Building Cross-Platform Desktop Applications with WebAssembly

As the demand for cross-platform desktop applications grows, developers are continuously exploring innovative methods to create efficient and maintainable solutions. With the advent of WebAssembly, a new era of building cross-platform applications has begun. In this article, we’ll explore the potential of WebAssembly for building desktop applications and discuss how to get started with it.

What is WebAssembly?

WebAssembly (Wasm) is a binary instruction format for a stack-based virtual machine. It is designed as a portable target for the compilation of high-level languages like C, C++, and Rust, enabling deployment on the web for client and server applications.

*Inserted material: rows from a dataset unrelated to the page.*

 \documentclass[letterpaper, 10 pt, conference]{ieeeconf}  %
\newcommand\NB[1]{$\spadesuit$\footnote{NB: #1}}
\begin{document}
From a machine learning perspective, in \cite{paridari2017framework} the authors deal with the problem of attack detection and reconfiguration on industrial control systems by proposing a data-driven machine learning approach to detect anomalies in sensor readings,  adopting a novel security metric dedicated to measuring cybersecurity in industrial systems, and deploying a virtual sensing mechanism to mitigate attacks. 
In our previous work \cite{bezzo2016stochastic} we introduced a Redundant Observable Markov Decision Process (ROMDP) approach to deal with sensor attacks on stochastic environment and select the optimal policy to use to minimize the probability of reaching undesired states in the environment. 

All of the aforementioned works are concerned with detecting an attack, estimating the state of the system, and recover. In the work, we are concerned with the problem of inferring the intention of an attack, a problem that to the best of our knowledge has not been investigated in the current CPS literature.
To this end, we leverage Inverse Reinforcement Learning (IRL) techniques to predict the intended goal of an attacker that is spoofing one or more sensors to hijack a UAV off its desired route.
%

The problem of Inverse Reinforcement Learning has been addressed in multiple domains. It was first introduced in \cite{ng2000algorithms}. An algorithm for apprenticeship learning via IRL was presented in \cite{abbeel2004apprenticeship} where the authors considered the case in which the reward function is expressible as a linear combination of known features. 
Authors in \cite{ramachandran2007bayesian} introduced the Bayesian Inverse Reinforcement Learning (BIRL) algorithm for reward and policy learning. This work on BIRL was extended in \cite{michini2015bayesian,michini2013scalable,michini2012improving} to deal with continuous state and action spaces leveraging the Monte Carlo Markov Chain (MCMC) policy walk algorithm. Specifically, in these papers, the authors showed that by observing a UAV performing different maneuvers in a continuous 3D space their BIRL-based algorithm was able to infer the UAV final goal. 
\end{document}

The primary goal of WebAssembly is to provide a compact binary format that enables fast execution and is suitable for use as a compilation target for a variety of programming languages. It achieves this by offering a low-level virtual machine that runs code at near-native speed.

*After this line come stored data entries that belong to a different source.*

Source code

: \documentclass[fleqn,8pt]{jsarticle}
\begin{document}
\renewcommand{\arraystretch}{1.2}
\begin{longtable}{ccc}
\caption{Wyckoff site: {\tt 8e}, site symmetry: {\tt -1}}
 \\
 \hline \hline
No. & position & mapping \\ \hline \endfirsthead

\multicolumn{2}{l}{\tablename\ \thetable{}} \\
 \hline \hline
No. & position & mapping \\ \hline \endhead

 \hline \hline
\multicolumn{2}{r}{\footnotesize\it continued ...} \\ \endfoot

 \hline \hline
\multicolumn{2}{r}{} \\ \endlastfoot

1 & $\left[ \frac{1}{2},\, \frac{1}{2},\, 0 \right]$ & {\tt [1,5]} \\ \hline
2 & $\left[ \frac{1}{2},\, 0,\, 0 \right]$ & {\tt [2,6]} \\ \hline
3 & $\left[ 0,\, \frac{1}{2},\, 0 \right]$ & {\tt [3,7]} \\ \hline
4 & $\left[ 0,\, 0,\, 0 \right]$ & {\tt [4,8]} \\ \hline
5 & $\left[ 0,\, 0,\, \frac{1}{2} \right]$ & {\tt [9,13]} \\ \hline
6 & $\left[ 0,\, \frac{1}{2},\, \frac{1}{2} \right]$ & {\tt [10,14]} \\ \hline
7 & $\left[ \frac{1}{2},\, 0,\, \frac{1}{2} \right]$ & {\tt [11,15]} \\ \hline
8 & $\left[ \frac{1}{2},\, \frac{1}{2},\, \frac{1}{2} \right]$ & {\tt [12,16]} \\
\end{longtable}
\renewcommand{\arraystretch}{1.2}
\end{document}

Why Use WebAssembly for Desktop Applications?

There are several reasons to consider WebAssembly for building cross-platform desktop applications:

Performance: WebAssembly code is designed for efficient execution, as it runs at near-native speed. This makes it suitable for performance-critical applications.
Portability: WebAssembly applications can run on any platform that has a compatible virtual machine, making it easy to target multiple platforms without recompiling the code.
Security: WebAssembly has a strong sandboxing mechanism that ensures the safety and isolation of your application.
Language Flexibility: WebAssembly can be used as a compilation target for various languages, allowing developers to continue using their preferred programming languages.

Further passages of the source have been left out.